I knew scanlation was "wrong", just like torrenting anime or video games is "wrong", in the sense that I knew it was considered wrong but I had absolutely no scruples about doing it. I really loved all the art and stories, and I felt like by making it more accessible to English speakers I was doing good. I was introduced to the genre of doujinshi by the scanlations of others. Eventually I started buying my own, and I told myself that if I bought a hard copy of everything I scanlated, that would make it okay. I told myself that I was broadening the appeal of the genre, because I wouldn't have paid money for physical doujinshi if I hadn't gotten accustomed to them online first.
Eventually, I saw some of my more popular scanlations reposted without asking, made into youtube videos, or re-translated without my permission. This really shocked me (if you're rolling your eyes, just wait for it). It felt like all the hours of love and hard work that I had poured into the project was being smeared across the internet like used toilet paper.
What then, of the person who had actually drawn the doujinshi? Who was this person who had spent hours upon hours drawing and inking and slaving away in their free time fueled only by THEIR love for the original work?
As I got older, and thanks in no small part to the activism of people writing PSAs about posting Japanese fanart without permission and the like, I have changed my mind about the morality of scanlation. This is not just like pirating movies, music, etc. Doujinshi and fanart are made by fans just like us. There is someone in a different country, in a different culture, who just like me squees in the middle of the night or tries not to cry over their latest heart-breaking headcanon.
Why would you steal from your fellow fans?
I did it. I took people's love and joy and talent. I did whatever I wanted with it; I didn't just disrespect them, I walked all over them like they weren't even a person.
I am so deeply sorry for redistributing the work of others. They is no excuse for how I treated their property and their ideas.
This is useless apology at this point, because I'm pretty sure no one will ever read this post, and I'm positive my scans are uploaded to other doujinshi sharing websites. I will no longer distribute any scans I made.
Maybe at some point between now and five years ago, when I was thinking over this issue, I would have thought - "Deleting is the right thing to do, but it's such a shame because of all the work I put into it."
Well, the thing is, it wasn't my right in the first place.
In a sense, I wish people in the fandom had been more vocal like they are now so that I would have sooner become more aware about relations between Japanese and western fans.
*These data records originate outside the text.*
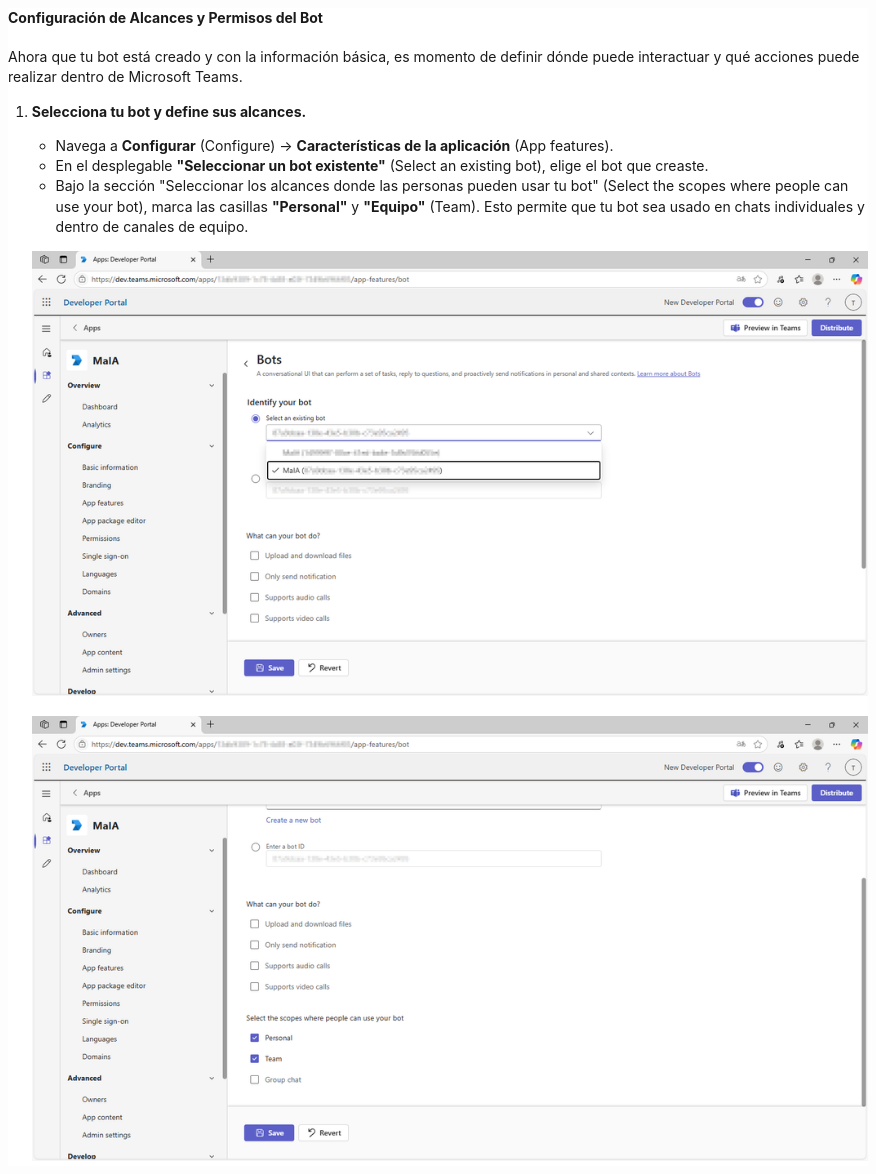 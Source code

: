 #### Configuración de Alcances y Permisos del Bot

Ahora que tu bot está creado y con la información básica, es momento de definir dónde puede interactuar y qué acciones puede realizar dentro de Microsoft Teams.

1.  **Selecciona tu bot y define sus alcances.**
    * Navega a **Configurar** (Configure) → **Características de la aplicación** (App features).
    * En el desplegable **"Seleccionar un bot existente"** (Select an existing bot), elige el bot que creaste.
    * Bajo la sección "Seleccionar los alcances donde las personas pueden usar tu bot" (Select the scopes where people can use your bot), marca las casillas **"Personal"** y **"Equipo"** (Team). Esto permite que tu bot sea usado en chats individuales y dentro de canales de equipo.

    ![Dev 15](resources/dev_15.png)

    ![Dev 16](resources/dev_16.png)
But then again, these days people on tumblr repost fanart all the time without permission, and maybe I'm less exposed to it because I follow more mature members of the community. Also I remember about something called the Olive Branch Project which I think was an attempt by western Hetalia fans to get other western fans to treat Japanese fans with respect. I just chose to ignore what they had to say, which means that deep down I felt I had A Right to things that weren't mine.
But what it comes down to is that only I am responsible for my own behavior. I treated other people like trash and their work like free candy. I truly regret what I did. Scanlation brought me personal satisfaction at a time when I had little else, but that is meaningless because I chose to steal and take and lord about like the queen of a crap-filled pig pen.
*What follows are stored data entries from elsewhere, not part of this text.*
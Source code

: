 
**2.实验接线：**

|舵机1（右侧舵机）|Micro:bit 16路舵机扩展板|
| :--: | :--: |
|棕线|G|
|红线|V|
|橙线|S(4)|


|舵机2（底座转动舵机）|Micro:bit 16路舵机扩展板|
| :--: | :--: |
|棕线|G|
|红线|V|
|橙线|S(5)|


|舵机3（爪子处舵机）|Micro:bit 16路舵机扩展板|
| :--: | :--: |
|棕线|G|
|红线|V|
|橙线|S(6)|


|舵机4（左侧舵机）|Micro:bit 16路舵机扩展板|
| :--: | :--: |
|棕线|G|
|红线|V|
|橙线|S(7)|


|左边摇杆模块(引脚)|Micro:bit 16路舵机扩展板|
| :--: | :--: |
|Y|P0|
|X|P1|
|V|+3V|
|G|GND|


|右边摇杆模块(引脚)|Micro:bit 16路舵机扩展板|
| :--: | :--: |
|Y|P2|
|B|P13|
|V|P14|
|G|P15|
I sincerely apologize to the artists I wronged. You entrusted your blood, sweat, and tears to complete strangers and I betrayed that trust. I am truly sorry.
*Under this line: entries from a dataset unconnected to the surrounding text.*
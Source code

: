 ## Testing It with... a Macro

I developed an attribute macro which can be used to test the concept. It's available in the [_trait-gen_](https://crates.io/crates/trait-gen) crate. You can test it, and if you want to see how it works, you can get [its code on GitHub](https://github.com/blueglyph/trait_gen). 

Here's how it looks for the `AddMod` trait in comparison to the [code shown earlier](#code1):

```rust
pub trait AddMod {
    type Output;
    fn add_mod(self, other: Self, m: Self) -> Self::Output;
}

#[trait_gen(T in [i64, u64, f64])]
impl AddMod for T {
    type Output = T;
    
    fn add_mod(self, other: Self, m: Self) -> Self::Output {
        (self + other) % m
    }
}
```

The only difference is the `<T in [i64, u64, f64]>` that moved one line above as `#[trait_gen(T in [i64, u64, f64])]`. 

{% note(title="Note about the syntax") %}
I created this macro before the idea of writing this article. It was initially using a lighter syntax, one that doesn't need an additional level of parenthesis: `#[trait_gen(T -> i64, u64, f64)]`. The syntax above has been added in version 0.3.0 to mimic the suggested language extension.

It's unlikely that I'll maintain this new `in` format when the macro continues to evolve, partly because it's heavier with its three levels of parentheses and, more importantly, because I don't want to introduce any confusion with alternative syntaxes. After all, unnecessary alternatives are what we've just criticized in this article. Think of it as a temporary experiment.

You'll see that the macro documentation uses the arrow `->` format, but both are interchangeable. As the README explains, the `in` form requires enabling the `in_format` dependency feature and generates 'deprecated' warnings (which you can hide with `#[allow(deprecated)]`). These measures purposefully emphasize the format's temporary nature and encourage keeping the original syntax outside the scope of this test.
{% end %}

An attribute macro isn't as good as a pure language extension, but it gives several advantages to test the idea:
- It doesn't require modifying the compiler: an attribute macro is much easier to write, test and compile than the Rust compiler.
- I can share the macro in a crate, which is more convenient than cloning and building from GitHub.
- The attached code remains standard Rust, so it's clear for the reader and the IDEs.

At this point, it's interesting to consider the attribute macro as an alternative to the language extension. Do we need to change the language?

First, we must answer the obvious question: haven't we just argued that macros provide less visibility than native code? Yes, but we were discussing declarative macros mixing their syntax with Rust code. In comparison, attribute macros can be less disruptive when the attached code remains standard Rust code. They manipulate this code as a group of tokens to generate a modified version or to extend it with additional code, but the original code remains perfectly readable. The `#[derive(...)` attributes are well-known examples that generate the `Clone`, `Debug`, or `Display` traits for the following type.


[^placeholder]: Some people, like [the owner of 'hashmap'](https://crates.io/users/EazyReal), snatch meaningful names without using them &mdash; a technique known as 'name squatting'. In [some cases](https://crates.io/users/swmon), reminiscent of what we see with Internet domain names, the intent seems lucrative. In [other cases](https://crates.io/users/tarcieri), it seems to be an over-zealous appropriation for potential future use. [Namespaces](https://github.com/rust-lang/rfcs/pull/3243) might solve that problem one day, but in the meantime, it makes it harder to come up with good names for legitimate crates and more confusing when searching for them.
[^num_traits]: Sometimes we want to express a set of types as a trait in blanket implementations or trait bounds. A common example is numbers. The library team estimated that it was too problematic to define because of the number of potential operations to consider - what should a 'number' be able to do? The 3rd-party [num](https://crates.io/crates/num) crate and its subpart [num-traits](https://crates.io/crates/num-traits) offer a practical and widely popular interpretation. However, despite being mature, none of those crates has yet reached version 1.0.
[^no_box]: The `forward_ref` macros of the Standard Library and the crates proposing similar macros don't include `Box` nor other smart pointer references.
I don't care if no one ever reads this post. I can only hope that younger anime fans will, like me, think on how their actions reflect on the value they place on the agency of other human beings.
I am not Japanese, and I frankly do not understand many of the Japanese-culture-specific aspects of the doujinshi debate. There are many other posts on those subjects. And you know what? It doesn't matter where I come from or where you come from or what culture we grew up in. The golden rule belongs to all people.
Don't treat people like they don't exist. Don't treat their feelings and ideas like they're just their for the taking. What if it were you. Think. Every time you think "eh I'm being a little naughty but..." Just. Think. Think about what your actions say about you as a person. Think about the assumptions you're acting on, think about the value you're placing on other people.
Growing up is many things. (I'm not even 30 yet, so who am I to talk) It's about manning up and taking responsibility for your actions. It's also about learning empathy. It's about taking a second look at how your actions affect other people.
I changed my mind about scanlating. There is no excuse for what I did. I hope this doesn't come across as a rationalization of bad behavior; I guess I wanted to write out my thought process to document how my mindset changed over time. I hope others like me will also realize their mistakes.